Problem statement
The lines wanted are those in the data below that include "gradient".

== Input material ==

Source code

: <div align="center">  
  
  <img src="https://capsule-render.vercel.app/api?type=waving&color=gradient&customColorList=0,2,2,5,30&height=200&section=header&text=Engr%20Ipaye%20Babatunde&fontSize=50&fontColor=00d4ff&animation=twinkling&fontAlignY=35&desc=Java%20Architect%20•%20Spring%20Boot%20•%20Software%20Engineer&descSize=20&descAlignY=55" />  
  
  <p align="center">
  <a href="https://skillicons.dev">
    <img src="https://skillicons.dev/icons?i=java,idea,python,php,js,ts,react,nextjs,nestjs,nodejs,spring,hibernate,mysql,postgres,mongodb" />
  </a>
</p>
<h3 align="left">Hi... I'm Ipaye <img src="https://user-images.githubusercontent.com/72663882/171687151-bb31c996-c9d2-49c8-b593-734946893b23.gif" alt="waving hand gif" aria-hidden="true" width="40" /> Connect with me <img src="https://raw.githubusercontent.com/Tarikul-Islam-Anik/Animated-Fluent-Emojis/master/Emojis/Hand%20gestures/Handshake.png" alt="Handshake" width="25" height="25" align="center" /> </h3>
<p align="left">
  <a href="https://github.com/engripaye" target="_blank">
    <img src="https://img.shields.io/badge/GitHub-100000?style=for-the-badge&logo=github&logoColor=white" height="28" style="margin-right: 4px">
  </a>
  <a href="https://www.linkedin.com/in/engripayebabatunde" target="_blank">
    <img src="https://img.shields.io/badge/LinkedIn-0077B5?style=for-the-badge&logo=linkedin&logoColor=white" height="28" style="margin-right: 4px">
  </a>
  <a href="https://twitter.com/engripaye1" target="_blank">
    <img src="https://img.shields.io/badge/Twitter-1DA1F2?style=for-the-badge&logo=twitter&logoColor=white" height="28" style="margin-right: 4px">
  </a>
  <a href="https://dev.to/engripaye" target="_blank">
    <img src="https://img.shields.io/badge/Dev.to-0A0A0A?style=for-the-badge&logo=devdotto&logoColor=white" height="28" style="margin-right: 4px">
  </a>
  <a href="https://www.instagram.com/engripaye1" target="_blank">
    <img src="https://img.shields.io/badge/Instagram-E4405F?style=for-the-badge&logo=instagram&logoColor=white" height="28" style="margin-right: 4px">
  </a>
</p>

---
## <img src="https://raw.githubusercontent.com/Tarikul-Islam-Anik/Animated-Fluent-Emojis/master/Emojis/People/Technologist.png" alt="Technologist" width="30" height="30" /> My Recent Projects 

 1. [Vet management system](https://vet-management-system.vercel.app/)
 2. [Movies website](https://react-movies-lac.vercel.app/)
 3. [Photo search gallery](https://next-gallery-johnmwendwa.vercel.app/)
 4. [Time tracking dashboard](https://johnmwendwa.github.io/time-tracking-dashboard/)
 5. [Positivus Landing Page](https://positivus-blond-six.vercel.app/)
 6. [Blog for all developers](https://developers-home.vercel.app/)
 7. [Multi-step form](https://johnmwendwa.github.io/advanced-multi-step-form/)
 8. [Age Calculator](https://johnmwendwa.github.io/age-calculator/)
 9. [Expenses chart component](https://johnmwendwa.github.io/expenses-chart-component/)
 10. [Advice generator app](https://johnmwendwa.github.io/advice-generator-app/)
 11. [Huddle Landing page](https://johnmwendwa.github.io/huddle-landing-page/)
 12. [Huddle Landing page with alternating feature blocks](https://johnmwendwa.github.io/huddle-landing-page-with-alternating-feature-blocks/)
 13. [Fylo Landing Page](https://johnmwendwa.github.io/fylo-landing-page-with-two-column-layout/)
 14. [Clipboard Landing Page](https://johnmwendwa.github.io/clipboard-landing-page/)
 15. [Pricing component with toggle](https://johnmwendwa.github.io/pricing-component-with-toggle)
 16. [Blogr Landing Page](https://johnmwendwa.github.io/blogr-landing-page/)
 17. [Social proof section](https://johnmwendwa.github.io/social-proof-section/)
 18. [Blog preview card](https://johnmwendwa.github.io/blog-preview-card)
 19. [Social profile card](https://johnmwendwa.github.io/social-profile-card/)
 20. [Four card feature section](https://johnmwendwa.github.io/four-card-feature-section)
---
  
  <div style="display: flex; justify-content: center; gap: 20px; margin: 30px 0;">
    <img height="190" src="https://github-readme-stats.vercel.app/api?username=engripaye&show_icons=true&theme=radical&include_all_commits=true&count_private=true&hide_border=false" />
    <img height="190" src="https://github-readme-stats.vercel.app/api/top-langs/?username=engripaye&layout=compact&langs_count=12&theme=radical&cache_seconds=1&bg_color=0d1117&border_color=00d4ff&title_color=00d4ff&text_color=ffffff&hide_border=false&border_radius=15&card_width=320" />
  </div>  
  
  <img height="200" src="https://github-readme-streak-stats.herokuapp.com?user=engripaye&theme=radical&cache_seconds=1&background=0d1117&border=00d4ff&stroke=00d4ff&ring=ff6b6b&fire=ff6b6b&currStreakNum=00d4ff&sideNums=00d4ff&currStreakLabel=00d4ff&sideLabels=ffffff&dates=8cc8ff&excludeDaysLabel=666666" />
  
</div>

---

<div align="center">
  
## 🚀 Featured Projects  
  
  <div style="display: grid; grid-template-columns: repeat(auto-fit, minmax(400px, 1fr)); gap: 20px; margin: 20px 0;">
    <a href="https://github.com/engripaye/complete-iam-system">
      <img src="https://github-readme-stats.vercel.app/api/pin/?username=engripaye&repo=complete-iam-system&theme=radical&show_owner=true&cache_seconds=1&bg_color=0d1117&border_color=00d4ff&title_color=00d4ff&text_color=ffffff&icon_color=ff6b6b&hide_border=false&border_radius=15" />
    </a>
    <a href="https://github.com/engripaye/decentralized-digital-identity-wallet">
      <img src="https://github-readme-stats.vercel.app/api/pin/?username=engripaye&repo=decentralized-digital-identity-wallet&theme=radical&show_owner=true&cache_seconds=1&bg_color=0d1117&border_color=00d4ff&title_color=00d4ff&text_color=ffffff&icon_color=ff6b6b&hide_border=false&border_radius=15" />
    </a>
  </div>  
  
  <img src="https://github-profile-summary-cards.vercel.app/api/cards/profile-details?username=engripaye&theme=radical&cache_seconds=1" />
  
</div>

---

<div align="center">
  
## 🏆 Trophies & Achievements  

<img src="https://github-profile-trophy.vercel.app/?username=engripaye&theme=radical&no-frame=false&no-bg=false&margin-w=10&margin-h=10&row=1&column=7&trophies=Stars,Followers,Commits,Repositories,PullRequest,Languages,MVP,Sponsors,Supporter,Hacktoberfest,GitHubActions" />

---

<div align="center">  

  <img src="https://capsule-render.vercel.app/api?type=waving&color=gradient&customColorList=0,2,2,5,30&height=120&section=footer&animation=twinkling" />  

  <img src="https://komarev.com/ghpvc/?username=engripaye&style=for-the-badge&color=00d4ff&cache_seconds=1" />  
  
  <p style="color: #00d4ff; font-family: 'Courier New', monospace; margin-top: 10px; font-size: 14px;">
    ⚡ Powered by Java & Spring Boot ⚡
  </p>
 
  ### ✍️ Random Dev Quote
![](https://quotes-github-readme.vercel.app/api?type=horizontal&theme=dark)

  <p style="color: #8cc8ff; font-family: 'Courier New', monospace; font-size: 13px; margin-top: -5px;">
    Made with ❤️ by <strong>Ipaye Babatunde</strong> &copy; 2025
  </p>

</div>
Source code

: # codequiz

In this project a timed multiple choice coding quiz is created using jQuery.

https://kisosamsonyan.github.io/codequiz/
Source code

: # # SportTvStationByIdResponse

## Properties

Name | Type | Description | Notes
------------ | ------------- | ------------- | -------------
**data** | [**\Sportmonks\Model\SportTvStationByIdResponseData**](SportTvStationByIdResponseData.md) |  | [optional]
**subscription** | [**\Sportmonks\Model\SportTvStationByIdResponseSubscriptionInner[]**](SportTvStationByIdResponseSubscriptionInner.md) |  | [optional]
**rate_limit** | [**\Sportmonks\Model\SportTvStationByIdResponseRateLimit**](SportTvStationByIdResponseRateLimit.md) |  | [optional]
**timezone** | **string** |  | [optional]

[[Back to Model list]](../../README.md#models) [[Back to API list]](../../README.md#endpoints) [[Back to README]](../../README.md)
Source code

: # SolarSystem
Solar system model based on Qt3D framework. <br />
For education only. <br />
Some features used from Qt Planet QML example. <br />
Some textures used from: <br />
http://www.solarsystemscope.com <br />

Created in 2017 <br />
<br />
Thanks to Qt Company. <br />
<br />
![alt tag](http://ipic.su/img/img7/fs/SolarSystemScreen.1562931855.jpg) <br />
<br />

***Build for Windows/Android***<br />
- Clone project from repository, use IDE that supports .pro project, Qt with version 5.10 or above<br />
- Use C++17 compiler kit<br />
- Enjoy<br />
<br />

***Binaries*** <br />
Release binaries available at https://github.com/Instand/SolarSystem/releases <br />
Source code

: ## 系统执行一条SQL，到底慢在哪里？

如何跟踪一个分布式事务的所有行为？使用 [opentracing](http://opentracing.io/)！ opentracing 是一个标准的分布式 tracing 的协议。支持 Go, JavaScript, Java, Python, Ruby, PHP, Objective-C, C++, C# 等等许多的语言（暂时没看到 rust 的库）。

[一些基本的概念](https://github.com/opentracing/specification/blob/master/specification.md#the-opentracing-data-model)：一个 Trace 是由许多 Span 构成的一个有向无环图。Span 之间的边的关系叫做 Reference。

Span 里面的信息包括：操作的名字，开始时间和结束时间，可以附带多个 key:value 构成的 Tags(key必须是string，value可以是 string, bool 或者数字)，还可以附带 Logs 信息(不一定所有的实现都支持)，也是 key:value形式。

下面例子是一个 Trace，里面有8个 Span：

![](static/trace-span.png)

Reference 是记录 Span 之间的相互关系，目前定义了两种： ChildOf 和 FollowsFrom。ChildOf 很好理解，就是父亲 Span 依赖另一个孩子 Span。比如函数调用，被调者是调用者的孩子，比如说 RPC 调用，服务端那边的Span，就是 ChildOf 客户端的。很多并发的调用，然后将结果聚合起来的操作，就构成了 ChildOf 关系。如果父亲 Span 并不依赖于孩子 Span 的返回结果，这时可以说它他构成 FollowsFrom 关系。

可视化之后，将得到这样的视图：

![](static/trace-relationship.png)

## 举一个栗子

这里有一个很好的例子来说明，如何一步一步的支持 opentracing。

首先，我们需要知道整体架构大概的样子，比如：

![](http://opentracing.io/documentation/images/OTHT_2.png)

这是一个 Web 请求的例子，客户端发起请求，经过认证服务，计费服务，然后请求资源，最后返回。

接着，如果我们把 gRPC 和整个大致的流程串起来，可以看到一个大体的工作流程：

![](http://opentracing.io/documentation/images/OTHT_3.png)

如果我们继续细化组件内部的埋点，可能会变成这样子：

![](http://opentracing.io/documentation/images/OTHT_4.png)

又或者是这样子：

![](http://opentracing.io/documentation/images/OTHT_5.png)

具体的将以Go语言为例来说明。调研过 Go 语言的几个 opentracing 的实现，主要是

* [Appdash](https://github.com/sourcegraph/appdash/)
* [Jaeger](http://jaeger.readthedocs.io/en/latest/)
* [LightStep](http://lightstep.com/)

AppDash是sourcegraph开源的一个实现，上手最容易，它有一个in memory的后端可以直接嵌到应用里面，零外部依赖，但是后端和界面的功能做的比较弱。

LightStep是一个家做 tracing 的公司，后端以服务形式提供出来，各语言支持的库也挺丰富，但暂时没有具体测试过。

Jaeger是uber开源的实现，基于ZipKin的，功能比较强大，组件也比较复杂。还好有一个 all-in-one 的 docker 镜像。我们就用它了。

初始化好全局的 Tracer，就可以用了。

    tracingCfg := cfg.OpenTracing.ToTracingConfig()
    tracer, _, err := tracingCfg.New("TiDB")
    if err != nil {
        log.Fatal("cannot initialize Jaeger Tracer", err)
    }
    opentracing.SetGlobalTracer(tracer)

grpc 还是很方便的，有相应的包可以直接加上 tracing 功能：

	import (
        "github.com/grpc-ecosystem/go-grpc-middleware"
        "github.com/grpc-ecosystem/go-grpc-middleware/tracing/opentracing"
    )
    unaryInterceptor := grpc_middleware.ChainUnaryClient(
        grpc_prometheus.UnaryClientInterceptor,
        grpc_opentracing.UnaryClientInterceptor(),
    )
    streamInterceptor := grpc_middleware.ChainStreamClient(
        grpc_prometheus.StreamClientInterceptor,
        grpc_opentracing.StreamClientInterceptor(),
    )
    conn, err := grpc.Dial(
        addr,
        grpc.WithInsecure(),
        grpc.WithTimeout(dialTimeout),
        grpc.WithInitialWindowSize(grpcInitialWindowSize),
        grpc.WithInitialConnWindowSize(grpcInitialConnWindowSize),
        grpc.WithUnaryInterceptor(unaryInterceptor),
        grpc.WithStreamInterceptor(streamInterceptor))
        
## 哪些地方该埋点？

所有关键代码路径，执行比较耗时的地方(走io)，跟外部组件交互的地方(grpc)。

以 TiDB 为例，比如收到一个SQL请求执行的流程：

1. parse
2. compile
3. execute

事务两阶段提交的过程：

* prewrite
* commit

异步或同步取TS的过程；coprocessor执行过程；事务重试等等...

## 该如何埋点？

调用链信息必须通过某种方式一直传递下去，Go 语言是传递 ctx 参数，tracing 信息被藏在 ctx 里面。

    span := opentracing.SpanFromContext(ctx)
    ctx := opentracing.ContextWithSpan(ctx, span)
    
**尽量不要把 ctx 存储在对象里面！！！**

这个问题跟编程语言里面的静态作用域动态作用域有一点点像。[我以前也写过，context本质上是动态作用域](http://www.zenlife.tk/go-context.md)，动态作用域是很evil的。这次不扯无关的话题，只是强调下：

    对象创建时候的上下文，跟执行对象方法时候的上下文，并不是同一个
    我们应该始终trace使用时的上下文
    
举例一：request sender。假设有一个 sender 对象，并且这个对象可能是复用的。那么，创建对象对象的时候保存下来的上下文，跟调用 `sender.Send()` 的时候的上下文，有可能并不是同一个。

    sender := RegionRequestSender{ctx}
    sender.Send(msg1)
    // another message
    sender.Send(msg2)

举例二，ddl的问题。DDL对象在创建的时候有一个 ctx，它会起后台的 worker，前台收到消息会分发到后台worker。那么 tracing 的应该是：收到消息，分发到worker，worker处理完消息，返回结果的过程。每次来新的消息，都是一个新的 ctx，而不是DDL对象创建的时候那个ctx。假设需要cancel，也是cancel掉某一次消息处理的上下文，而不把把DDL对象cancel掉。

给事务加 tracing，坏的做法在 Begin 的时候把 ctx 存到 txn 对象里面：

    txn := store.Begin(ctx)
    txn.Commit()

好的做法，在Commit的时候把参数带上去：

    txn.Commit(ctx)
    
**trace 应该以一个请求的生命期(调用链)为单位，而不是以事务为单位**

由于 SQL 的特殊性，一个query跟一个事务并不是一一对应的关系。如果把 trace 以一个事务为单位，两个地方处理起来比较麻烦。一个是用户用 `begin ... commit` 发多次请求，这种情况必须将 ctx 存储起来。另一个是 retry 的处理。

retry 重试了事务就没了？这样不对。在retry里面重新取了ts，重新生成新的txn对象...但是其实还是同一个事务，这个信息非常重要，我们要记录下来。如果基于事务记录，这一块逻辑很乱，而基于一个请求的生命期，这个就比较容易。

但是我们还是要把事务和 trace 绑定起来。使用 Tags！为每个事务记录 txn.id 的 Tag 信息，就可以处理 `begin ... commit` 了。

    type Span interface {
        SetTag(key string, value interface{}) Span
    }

===

Answer for the task
  <img src="https://capsule-render.vercel.app/api?type=waving&color=gradient&customColorList=0,2,2,5,30&height=200&section=header&text=Engr%20Ipaye%20Babatunde&fontSize=50&fontColor=00d4ff&animation=twinkling&fontAlignY=35&desc=Java%20Architect%20•%20Spring%20Boot%20•%20Software%20Engineer&descSize=20&descAlignY=55" />  
  <img src="https://capsule-render.vercel.app/api?type=waving&color=gradient&customColorList=0,2,2,5,30&height=120&section=footer&animation=twinkling" />  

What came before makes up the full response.